Robin Williams in una scena di Hook (1991) di Steven Spielberg

Nonostante lo straripante entusiasmo del protagonista, il suo punto di arrivo è all’insegna dell’equilibrio.

Nell’ultimo atto Peter non ha alcun altro interesse se non ricomporre la sua famiglia, mostrandosi del tutto indifferente davanti alle richieste di Uncino, che vorrebbe invece trovare sfogo per la sua personale ossessione.

Robin Williams in una scena di Hook (1991) di Steven Spielberg

Così, mentre Peter è già sulla via di casa e gli volta le spalle, Uncino lo trascina in un duello che inevitabilmente perde, rivelandosi come nient’altro che un vecchio ridicolo, che non riesce a trovare nessuna piacevolezza nella sua vita – e mai la troverà.

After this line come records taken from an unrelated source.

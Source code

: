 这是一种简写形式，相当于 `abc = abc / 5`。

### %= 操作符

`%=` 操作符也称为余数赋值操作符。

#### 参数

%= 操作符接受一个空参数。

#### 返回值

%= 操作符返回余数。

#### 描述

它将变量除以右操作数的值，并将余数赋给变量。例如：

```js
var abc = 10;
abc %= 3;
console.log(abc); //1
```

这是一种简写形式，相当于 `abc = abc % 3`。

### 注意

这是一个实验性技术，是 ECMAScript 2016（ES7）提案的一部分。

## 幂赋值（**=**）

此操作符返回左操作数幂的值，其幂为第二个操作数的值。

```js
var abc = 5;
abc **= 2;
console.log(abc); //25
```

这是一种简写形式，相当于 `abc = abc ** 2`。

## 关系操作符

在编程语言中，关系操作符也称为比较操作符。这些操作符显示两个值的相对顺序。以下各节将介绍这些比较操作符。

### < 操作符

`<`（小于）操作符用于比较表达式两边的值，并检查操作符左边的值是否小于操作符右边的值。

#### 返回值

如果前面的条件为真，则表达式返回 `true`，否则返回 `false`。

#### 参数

Infine, nel suo ritorno a casa, il protagonista mantiene la sua ritrovata felicità e eccitazione, ma senza cadere nel totale oblio che viveva in giovane età, ma trovando una buona via di mezzo.

Ovvero, essere un adulto, ma anche un padre affettuoso, non dimenticandosi della creatività e dell’immaginazione che teneva in vita il suo personaggio.